Depuis, un autre drame est venu secouer les acteurs du monde judiciaire, avec le décès en pleine audience, à Nanterre, le 18 octobre dernier, de la juge Marie Truchet, 44 ans. La fuite opportune du rapport d’autopsie la concernant, imputant « l’AVC massif » qui l’a emportée à un « état de santé très dégradé » et non au « stress » ou à « la fatigue » semble avoir encore renforcé le ressentiment d’une profession, plus unie que jamais face à l’attentisme, voire au déni, des pouvoirs publics.
« On se sent coupable de ne pas rendre une bonne justice»
« Quand le ministre dit que la justice a été réparée, il montre qu’il est totalement déconnecté de la réalité du terrain, raconte la déléguée de l’Union syndicale des magistrats (USM) au tribunal de Paris, qui préside en ce moment l’un des procès au long cours qui se tient dans ce palais de verre, et préfère dans ce contexte garder l’anonymat. Les sous-effectifs et le manque de moyens continuent de provoquer l’épuisement des personnels et surtout une grande frustration. On se sent coupable de ne pas rendre une bonne justice. Sur ça, rien n’a changé depuis un an, sinon qu’il y a eu une mort de plus… »

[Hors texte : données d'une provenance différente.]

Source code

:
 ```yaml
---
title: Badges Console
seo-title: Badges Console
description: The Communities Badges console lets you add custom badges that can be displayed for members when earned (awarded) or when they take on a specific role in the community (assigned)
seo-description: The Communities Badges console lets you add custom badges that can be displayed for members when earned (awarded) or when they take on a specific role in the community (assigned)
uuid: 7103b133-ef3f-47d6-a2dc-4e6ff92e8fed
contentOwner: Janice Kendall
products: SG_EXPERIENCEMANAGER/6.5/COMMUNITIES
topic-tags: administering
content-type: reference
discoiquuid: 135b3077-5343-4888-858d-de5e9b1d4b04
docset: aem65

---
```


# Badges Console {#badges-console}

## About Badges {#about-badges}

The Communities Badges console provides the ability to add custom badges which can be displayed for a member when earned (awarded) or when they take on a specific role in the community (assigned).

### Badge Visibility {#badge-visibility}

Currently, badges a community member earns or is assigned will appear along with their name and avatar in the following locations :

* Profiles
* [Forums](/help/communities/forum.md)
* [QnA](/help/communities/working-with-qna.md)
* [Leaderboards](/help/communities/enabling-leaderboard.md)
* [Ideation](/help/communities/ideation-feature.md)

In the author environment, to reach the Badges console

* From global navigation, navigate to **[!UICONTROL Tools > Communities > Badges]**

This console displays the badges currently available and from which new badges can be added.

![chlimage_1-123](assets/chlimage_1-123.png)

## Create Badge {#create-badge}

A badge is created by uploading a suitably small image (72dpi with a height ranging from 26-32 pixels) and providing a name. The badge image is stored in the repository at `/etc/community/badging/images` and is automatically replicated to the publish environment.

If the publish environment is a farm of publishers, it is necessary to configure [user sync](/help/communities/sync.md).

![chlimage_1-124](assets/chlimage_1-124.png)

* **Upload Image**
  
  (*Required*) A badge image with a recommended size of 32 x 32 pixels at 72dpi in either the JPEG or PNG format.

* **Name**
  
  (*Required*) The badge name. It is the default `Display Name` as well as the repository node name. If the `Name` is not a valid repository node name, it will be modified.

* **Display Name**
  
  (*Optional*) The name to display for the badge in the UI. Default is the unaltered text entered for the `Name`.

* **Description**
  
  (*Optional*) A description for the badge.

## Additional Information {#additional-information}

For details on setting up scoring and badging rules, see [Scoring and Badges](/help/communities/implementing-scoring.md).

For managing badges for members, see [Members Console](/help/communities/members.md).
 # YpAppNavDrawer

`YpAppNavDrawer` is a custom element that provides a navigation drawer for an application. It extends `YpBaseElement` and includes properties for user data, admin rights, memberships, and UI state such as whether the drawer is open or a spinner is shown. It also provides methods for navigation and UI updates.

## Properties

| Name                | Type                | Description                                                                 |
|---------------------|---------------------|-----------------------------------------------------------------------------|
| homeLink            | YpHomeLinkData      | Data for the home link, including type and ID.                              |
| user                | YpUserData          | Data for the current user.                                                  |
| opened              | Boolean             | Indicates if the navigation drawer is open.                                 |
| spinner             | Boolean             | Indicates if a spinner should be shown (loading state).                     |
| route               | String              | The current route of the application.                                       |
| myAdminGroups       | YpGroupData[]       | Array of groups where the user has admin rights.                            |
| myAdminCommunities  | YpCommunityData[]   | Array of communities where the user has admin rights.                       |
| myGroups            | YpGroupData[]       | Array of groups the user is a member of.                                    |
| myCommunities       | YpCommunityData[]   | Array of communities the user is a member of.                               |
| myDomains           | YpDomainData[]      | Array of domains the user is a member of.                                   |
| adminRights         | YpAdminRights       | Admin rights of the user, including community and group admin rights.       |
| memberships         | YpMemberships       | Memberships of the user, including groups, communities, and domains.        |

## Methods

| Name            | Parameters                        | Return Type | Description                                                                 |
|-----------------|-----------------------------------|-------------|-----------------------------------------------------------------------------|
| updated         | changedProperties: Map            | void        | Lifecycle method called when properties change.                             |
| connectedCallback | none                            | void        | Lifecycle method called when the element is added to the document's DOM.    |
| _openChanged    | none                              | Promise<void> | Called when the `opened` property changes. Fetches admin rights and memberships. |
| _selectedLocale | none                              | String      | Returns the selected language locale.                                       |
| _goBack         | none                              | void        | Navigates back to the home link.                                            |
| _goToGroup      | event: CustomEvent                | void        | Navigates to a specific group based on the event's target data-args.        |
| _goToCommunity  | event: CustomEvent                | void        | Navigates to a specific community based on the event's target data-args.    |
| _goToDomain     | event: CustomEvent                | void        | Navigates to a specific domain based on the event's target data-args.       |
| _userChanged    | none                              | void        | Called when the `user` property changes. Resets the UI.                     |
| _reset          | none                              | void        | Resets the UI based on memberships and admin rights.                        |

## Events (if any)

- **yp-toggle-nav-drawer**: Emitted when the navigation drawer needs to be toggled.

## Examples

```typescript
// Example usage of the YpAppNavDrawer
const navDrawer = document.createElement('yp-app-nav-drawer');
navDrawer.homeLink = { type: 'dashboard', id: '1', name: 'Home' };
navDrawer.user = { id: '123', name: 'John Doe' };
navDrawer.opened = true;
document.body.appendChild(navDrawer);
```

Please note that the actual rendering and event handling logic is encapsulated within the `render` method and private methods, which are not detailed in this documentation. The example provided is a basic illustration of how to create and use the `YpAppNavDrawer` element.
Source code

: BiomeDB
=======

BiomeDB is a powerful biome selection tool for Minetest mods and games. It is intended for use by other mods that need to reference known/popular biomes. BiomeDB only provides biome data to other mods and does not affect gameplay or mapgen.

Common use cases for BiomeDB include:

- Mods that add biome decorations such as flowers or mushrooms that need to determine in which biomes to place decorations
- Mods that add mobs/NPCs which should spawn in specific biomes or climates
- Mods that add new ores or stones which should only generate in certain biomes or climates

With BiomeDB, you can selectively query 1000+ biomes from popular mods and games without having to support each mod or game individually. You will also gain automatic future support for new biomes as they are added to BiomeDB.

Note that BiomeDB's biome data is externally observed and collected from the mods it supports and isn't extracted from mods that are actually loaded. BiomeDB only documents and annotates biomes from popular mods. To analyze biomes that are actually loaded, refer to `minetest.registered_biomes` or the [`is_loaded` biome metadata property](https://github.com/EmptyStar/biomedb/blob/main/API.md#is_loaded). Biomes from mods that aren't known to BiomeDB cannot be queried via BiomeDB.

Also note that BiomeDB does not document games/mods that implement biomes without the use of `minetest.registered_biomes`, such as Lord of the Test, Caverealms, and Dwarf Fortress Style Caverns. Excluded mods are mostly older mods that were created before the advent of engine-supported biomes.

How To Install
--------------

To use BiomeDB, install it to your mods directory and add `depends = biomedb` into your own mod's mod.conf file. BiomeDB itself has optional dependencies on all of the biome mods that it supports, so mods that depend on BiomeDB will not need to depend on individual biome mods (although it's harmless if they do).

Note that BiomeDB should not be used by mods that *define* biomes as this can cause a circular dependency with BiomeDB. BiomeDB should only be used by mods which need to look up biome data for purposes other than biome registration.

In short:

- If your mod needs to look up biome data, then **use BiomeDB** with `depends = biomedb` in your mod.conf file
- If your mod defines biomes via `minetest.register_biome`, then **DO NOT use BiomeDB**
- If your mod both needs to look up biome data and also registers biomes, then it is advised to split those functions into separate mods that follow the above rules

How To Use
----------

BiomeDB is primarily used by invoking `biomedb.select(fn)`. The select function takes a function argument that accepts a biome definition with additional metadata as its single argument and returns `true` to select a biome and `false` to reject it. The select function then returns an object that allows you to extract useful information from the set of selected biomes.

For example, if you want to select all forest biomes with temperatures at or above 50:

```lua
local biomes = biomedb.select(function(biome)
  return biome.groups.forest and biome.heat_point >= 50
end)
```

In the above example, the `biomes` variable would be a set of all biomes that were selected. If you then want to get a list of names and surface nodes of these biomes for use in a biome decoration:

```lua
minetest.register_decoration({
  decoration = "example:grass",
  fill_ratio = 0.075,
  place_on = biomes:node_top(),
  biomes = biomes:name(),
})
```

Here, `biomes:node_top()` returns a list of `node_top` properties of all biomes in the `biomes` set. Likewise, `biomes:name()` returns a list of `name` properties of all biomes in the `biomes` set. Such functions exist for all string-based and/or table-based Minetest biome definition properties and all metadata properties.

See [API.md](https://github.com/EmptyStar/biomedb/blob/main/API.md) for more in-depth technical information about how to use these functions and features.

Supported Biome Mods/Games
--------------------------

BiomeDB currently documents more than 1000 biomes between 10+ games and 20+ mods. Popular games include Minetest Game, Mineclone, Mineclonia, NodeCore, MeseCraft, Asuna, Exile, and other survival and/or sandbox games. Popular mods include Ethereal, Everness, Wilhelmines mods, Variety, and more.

Malgré plus de vingt ans de robe, la magistrate peine à retenir ses larmes quand on lui demande ce qu’elle a ressenti en apprenant le décès de sa collègue de Nanterre. « Cela fait des années que je me bats contre la souffrance au travail. Alors, voir comment on essaie de balayer cette mort, via une lamentable fuite dans les médias du rapport d’autopsie, ça fait mal. » D’autant que les témoignages ne manquent pas pour étayer le lien entre ces conditions de travail dégradées et le mal-être de nombreux personnels.